I understand all of this, to a (I think) sufficient degree at least. Yet what
you're effectively proposing (without explicitly saying so) is that e.g.
struct physdev_map_pirq's pirq field suddenly may no longer hold a pIRQ
number, but (when the caller is PVH) a GSI. This may be a necessary adjustment
to make (simply because the caller may have no way to express things in pIRQ
terms), but then suitable adjustments to the handling of PHYSDEVOP_map_pirq
would be necessary. In fact that field is presently marked as "IN or OUT";
when re-purposed to take a GSI on input, it may end up being necessary to pass
back the pIRQ (in the subject domain's numbering space). Or alternatively it
may be necessary to add yet another sub-function so the GSI can be translated
to the corresponding pIRQ for the domain that's going to use the IRQ, for that
then to be passed into PHYSDEVOP_map_pirq.

> And regarding to the implementation of ioctl IOCTL_PRIVCMD_GSI_FROM_DEV, it doesn't have any xen heypercall handling changes, all of its processing logic is on the kernel side.
> I know, so you might want to say, "Then you shouldn't put this in xen's code." But this concern was discussed in previous versions, and since the pci maintainer disallowed to add
> gsi sysfs on linux kernel side, I had to do so.

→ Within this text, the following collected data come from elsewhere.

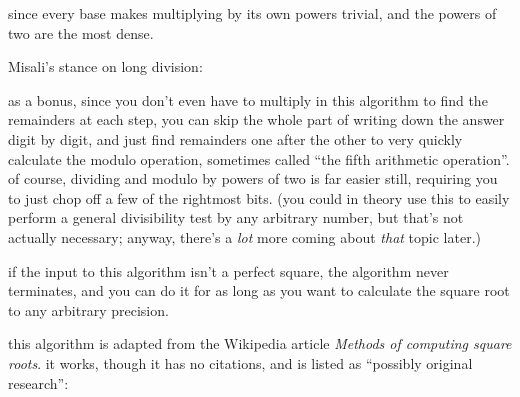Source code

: \documentclass[../footnotes.tex]{subfiles}
\begin{document}
\myfootnote{} since every base makes multiplying by its own powers trivial, and the powers of two are the most dense.

\myfootnote{} Misali's stance on long division: \\

\myfootnote{} as a bonus, since you don't even have to multiply in this algorithm to find the remainders at each step, you can skip the whole part of writing down the answer digit by digit, and just find remainders one after the other to very quickly calculate the modulo operation, sometimes called ``the fifth arithmetic operation''. of course, dividing and modulo by powers of two is far easier still, requiring you to just chop off a few of the rightmost bits. (you could in theory use this to easily perform a general divisibility test by any arbitrary number, but that's not actually necessary; anyway, there's a \emph{lot} more coming about \emph{that} topic later.)

\myfootnote{} if the input to this algorithm isn't a perfect square, the algorithm never terminates, and you can do it for as long as you want to calculate the square root to any arbitrary precision.

\myfootnote{} this algorithm is adapted from the Wikipedia article {\it Methods of computing square roots}. it works, though it has no citations, and is listed as ``possibly original research'': \\
\end{document}
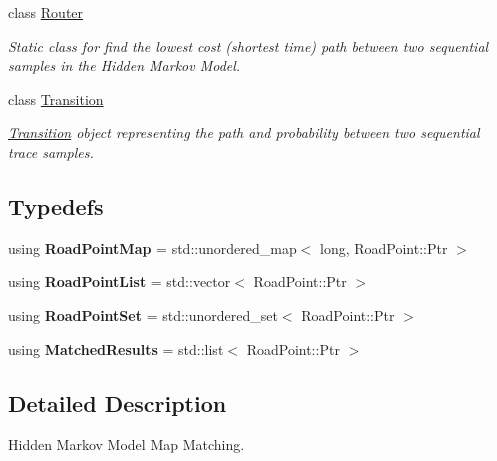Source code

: \begin{DoxyCompactItemize}
class \hyperlink{classhmm__mm_1_1Router}{Router}
\begin{DoxyCompactList}\small\item\em Static class for find the lowest cost (shortest time) path between two sequential samples in the Hidden Markov Model. \end{DoxyCompactList}\item 
class \hyperlink{classhmm__mm_1_1Transition}{Transition}
\begin{DoxyCompactList}\small\item\em \hyperlink{classhmm__mm_1_1Transition}{Transition} object representing the path and probability between two sequential trace samples. \end{DoxyCompactList}\end{DoxyCompactItemize}
\subsection*{Typedefs}
\begin{DoxyCompactItemize}
\item 
using {\bfseries Road\+Point\+Map} = std\+::unordered\+\_\+map$<$ long, Road\+Point\+::\+Ptr $>$\hypertarget{namespacehmm__mm_a2082386e29c66edb1a4ea35eab592d1f}{}\label{namespacehmm__mm_a2082386e29c66edb1a4ea35eab592d1f}

\item 
using {\bfseries Road\+Point\+List} = std\+::vector$<$ Road\+Point\+::\+Ptr $>$\hypertarget{namespacehmm__mm_a95b877e1f599aba61a3f79a8ab7e5f29}{}\label{namespacehmm__mm_a95b877e1f599aba61a3f79a8ab7e5f29}

\item 
using {\bfseries Road\+Point\+Set} = std\+::unordered\+\_\+set$<$ Road\+Point\+::\+Ptr $>$\hypertarget{namespacehmm__mm_abf21c09a2f7e31b37b496631e727f51a}{}\label{namespacehmm__mm_abf21c09a2f7e31b37b496631e727f51a}

\item 
using {\bfseries Matched\+Results} = std\+::list$<$ Road\+Point\+::\+Ptr $>$\hypertarget{namespacehmm__mm_a0bf17e25adf5c987f838b20572785ef7}{}\label{namespacehmm__mm_a0bf17e25adf5c987f838b20572785ef7}

\end{DoxyCompactItemize}


\subsection{Detailed Description}
Hidden Markov Model Map Matching. 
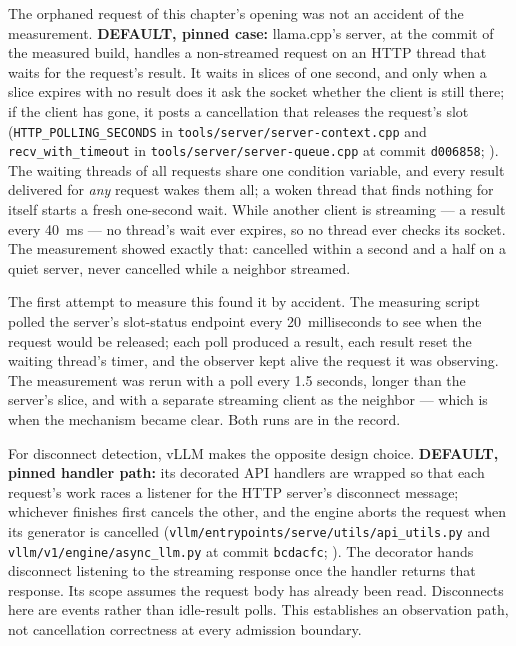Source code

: The orphaned request of this chapter's opening was not an accident of the
measurement. \textbf{DEFAULT, pinned case:} llama.cpp's server, at the commit
of the measured build, handles a
non-streamed request on an HTTP thread that waits for the request's result. It
waits in slices of one second, and only when a slice expires with no result
does it ask the socket whether the client is still there; if the client has
gone, it posts a cancellation that releases the request's slot
(\texttt{HTTP\_POLLING\_SECONDS} in \texttt{tools/server/server-context.cpp}
and \texttt{recv\_with\_timeout} in \texttt{tools/server/server-queue.cpp} at
commit \texttt{d006858}; \cite{llamacpp2026cancelqueue,llamacpp2026cancelcontext}).
The waiting threads of all requests share one
condition variable, and every result delivered for \emph{any} request wakes
them all; a woken thread that finds nothing for itself starts a fresh
one-second wait. While another client is streaming --- a result every 40~ms ---
no thread's wait ever expires, so no thread ever checks its socket. The
measurement showed exactly that: cancelled within a second and a half on a
quiet server, never cancelled while a neighbor streamed.

The first attempt to measure this found it by accident. The measuring script
polled the server's slot-status endpoint every 20~milliseconds to see when the
request would be released; each poll produced a result, each result reset the
waiting thread's timer, and the observer kept alive the request it was
observing. The measurement was rerun with a poll every 1.5 seconds, longer
than the server's slice, and with a separate streaming client as the
neighbor --- which is when the mechanism became clear. Both runs are in the
record.

For disconnect detection, vLLM makes the opposite design choice.
\textbf{DEFAULT, pinned handler path:} its decorated API handlers are
wrapped so that each request's work races a listener for the HTTP server's
disconnect message; whichever finishes first cancels the other, and the
engine aborts the request when its generator is cancelled
(\texttt{vllm/entrypoints/serve/utils/api\_utils.py} and
\texttt{vllm/v1/engine/async\_llm.py} at commit \texttt{bcdacfc};
\cite{vllm2026cancelhandler,vllm2026cancelengine}).
The decorator hands disconnect listening to the streaming response once the
handler returns that response. Its scope assumes the request body has
already been read. Disconnects here are events rather than idle-result polls.
This establishes an observation path, not cancellation correctness at
every admission boundary.

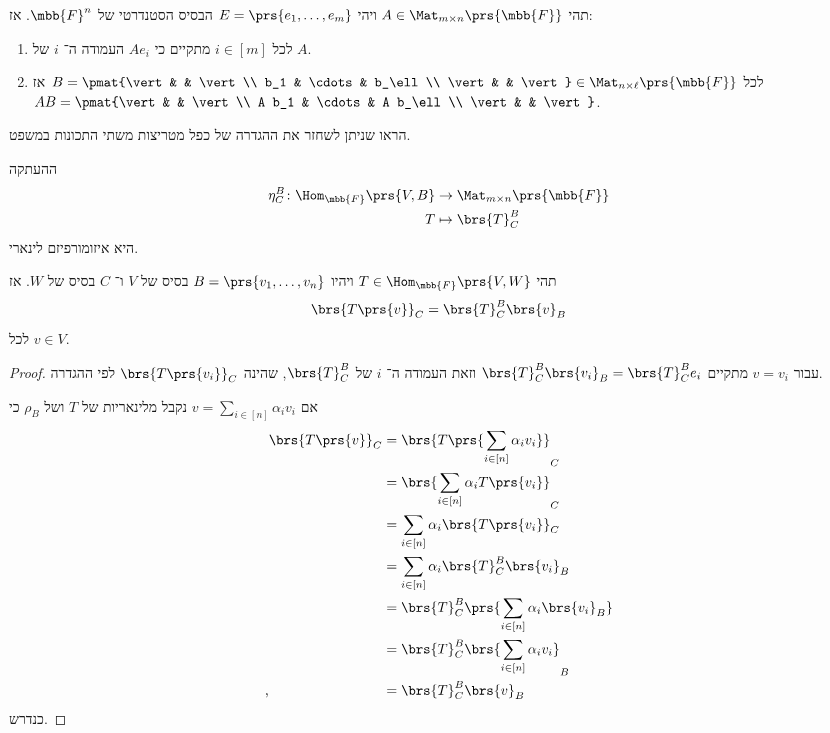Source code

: \documentclass[a4paper,10pt,twoside,openany]{book}
\begin{document}
\begin{theorem}
תהי
$A \in \Mat_{m \times n}\prs{\mbb{F}}$
ויהי
$E = \prs{e_1, \ldots, e_m}$
הבסיס הסטנדרטי של
$\mbb{F}^n$.
אז:
\begin{enumerate}[label = (\roman*)]
\item
לכל
$i \in [m]$
מתקיים כי
$A e_i$
העמודה ה־%
$i$
של
$A$.
\item
לכל
$B = \pmat{\vert & & \vert \\ b_1 & \cdots & b_\ell \\ \vert & & \vert} \in \Mat_{n \times \ell}\prs{\mbb{F}}$
אז
$AB = \pmat{\vert & & \vert \\ A b_1 & \cdots & A b_\ell \\ \vert & & \vert}$.
\end{enumerate}
\end{theorem}

\begin{exercisechap}
הראו שניתן לשחזר את ההגדרה של כפל מטריצות משתי התכונות במשפט.
\end{exercisechap}

\begin{remark}
ההעתקה
\begin{align*}
\eta^B_C \colon \Hom_{\mbb{F}}\prs{V,B} &\to \Mat_{m \times n}\prs{\mbb{F}} \\
T &\mapsto \brs{T}^B_C
\end{align*}
היא איזומורפיזם לינארי.
\end{remark}

\begin{proposition}
תהי
$T \in \Hom_{\mbb{F}}\prs{V,W}$
ויהיו
$B = \prs{v_1, \ldots, v_n}$
בסיס של
$V$
ו־%
$C$
בסיס של
$W$.
אז
\[\brs{T\prs{v}}_C = \brs{T}^B_C \brs{v}_B\]
לכל
$v \in V$.
\end{proposition}

\pagebreak
\begin{proof}
עבור
$v = v_i$
מתקיים
$\brs{T}^B_C \brs{v_i}_B = \brs{T}^B_C e_i$
וזאת העמודה ה־%
$i$
של
$\brs{T}^B_C$,
שהינה
$\brs{T\prs{v_i}}_C$
לפי ההגדרה.

אם
$v = \sum_{i \in [n]} \alpha_i v_i$
נקבל מלינאריות של
$T$
ושל
$\rho_B$
כי
\begin{align*}
\brs{T\prs{v}}_C &= \brs{T\prs{\sum_{i \in [n]} \alpha_i v_i}}_C
\\&= \brs{\sum_{i \in [n]} \alpha_i T\prs{v_i}}_C
\\&= \sum_{i \in [n]} \alpha_i \brs{T\prs{v_i}}_C
\\&= \sum_{i \in [n]} \alpha_i \brs{T}^B_C \brs{v_i}_B
\\&= \brs{T}^B_C \prs{\sum_{i \in [n]} \alpha_i \brs{v_i}_B}
\\&= \brs{T}^B_C \brs{\sum_{i \in [n]} \alpha_i v_i}_B
\\\text{,} \hphantom{\brs{T\prs{v}}_C} &= \brs{T}^B_C \brs{v}_B
\end{align*}
כנדרש.
\end{proof}
\end{document}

Right, but this is a separate aspect (which we simply need to live with on
the Xen side).

Jan
Chen, Jiqian June 20, 2024, 7:03 a.m. UTC | #4
On 2024/6/18 17:13, Jan Beulich wrote:
> On 18.06.2024 10:10, Chen, Jiqian wrote:
>> On 2024/6/17 23:10, Jan Beulich wrote:
>>> On 17.06.2024 11:00, Jiqian Chen wrote:
>>>> --- a/tools/include/xen-sys/Linux/privcmd.h
>>>> +++ b/tools/include/xen-sys/Linux/privcmd.h
>>>> @@ -95,6 +95,11 @@ typedef struct privcmd_mmap_resource {
>>>>  	__u64 addr;
>>>>  } privcmd_mmap_resource_t;
>>>>  
>>>> +typedef struct privcmd_gsi_from_dev {
>>>> +	__u32 sbdf;
>>>
>>> That's PCI-centric, without struct and IOCTL names reflecting this fact.
>> So, change to privcmd_gsi_from_pcidev ?
> 
> That's what I'd suggest, yes. But remember that it's the kernel maintainers
> who have the ultimate say here, as here you're only making a copy of what
> the canonical header (in the kernel tree) is going to have.
OK, then let's wait for the corresponding patch on kernel side to be accepted first.
> 
>>>> +	int gsi;
>>>
>>> Is "int" legitimate to use here? Doesn't this want to similarly be __u32?
>> I want to set gsi to negative if there is no record of this translation.
> 
> There are surely more explicit ways to signal that case?
Maybe, I will think about the implementation on kernel side again.
> 
>>>> --- a/tools/libs/light/libxl_pci.c
>>>> +++ b/tools/libs/light/libxl_pci.c
>>>> @@ -1406,6 +1406,12 @@ static bool pci_supp_legacy_irq(void)
>>>>  #endif
>>>>  }
>>>>  
>>>> +#define PCI_DEVID(bus, devfn)\
>>>> +            ((((uint16_t)(bus)) << 8) | ((devfn) & 0xff))
>>>> +
>>>> +#define PCI_SBDF(seg, bus, devfn) \
>>>> +            ((((uint32_t)(seg)) << 16) | (PCI_DEVID(bus, devfn)))
>>>
>>> I'm not a maintainer of this file; if I were, I'd ask that for readability's
>>> sake all excess parentheses be dropped from these.
>> Isn't it a coding requirement to enclose each element in parentheses in the macro definition?
>> It seems other files also do this. See tools/libs/light/libxl_internal.h
> 
> As said, I'm not a maintainer of this code. Yet while I'm aware that libxl
> has its own CODING_STYLE, I can't spot anything towards excessive use of
> parentheses there.
So, which parentheses do you think are excessive use?
> 
>>>> @@ -1486,6 +1496,18 @@ static void pci_add_dm_done(libxl__egc *egc,
>>>>          goto out_no_irq;
>>>>      }
>>>>      if ((fscanf(f, "%u", &irq) == 1) && irq) {
>>>> +#ifdef CONFIG_X86
>>>> +        sbdf = PCI_SBDF(pci->domain, pci->bus,
>>>> +                        (PCI_DEVFN(pci->dev, pci->func)));
>>>> +        gsi = xc_physdev_gsi_from_dev(ctx->xch, sbdf);
>>>> +        /*
>>>> +         * Old kernel version may not support this function,
>>>
>>> Just kernel?
>> Yes, xc_physdev_gsi_from_dev depends on the function implemented on linux kernel side.
> 
> Okay, and when the kernel supports it but the underlying hypervisor doesn't
> support what the kernel wants to use in order to fulfill the request, all
I don't know what things you mentioned hypervisor doesn't support are,
because xc_physdev_gsi_from_dev is to get the gsi of pcidev through sbdf information,
that relationship can be got only in dom0 instead of Xen hypervisor.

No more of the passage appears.